Examining and Addressing Barriers to Diversity in LLM-Generated Ideas
Yuting Deng, Melanie Brucks, Olivier Toubia
Use ordinary personas plus CoT prompting when generating ideas with LLMs. Avoid celebrity or "creative genius" personas—they don't improve diversity. This combo beats human groups while preserving AI efficiency.
LLMs generate less diverse ideas than human groups, threatening to homogenize innovation if widely adopted. Two mechanisms drive this: individual fixation (early outputs constrain later ones) and collapsed knowledge partitioning (LLMs aggregate knowledge into one distribution instead of sampling distinct regions).

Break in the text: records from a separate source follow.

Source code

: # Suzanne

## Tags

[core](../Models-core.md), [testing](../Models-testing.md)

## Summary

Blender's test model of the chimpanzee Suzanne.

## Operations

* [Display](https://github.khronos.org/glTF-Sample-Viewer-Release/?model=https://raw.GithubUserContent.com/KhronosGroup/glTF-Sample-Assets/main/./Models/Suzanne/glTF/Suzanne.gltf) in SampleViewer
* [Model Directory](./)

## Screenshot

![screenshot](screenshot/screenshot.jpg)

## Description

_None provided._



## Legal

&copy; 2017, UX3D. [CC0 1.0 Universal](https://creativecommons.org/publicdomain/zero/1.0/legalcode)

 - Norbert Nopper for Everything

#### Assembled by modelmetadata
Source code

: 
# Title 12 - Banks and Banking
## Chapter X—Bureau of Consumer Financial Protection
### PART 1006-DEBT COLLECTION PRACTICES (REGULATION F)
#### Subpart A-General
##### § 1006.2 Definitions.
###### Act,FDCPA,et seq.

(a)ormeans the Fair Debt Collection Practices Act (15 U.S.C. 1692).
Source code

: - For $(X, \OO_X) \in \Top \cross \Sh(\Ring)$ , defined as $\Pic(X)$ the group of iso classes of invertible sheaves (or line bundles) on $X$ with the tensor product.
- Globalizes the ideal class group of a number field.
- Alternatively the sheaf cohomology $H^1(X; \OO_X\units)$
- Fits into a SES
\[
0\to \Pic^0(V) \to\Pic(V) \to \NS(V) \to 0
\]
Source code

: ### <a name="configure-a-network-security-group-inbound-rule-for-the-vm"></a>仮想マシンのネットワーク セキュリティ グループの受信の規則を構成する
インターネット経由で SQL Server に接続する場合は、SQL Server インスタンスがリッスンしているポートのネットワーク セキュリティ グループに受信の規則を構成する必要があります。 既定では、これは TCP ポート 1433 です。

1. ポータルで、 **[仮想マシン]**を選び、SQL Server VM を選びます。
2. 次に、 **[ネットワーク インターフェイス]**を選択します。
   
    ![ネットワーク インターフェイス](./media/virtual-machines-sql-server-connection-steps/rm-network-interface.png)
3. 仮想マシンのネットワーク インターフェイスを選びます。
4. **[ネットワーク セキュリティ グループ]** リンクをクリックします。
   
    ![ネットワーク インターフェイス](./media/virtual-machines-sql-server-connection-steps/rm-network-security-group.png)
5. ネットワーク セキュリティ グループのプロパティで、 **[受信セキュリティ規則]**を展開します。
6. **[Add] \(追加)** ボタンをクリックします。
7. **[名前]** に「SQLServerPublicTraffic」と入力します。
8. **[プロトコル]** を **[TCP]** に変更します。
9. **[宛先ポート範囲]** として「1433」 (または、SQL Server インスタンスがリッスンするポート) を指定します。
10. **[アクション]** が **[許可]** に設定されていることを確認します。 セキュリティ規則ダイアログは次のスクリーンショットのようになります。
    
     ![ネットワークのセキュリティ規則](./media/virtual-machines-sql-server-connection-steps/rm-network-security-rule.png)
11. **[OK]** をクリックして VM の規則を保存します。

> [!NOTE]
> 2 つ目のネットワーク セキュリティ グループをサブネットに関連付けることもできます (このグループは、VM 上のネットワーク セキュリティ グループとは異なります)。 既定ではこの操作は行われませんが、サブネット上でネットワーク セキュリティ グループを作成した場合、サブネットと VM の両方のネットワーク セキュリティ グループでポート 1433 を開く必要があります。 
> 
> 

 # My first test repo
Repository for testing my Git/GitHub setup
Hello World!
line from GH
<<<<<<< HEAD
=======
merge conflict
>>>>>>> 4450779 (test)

Method: Chain-of-Thought prompting reduces fixation in LLMs (not humans) by forcing structured reasoning. Ordinary personas—not "creative entrepreneurs" like Steve Jobs—improve knowledge partitioning by anchoring generation in distinct semantic regions. Combining both interventions produces idea diversity exceeding human baselines. The persona effect works because ordinary roles serve as diverse sampling cues rather than creative inspiration.
Caveats: Tested on ideation tasks. Transfer to other creative domains (design, strategy) unverified.
Reflections: Do these interventions maintain diversity over longer ideation sessions, or does fixation eventually reassert itself? · Can knowledge partitioning be improved further by dynamically rotating personas during generation? · Does the diversity advantage persist when humans iterate on LLM-generated ideas versus generating independently?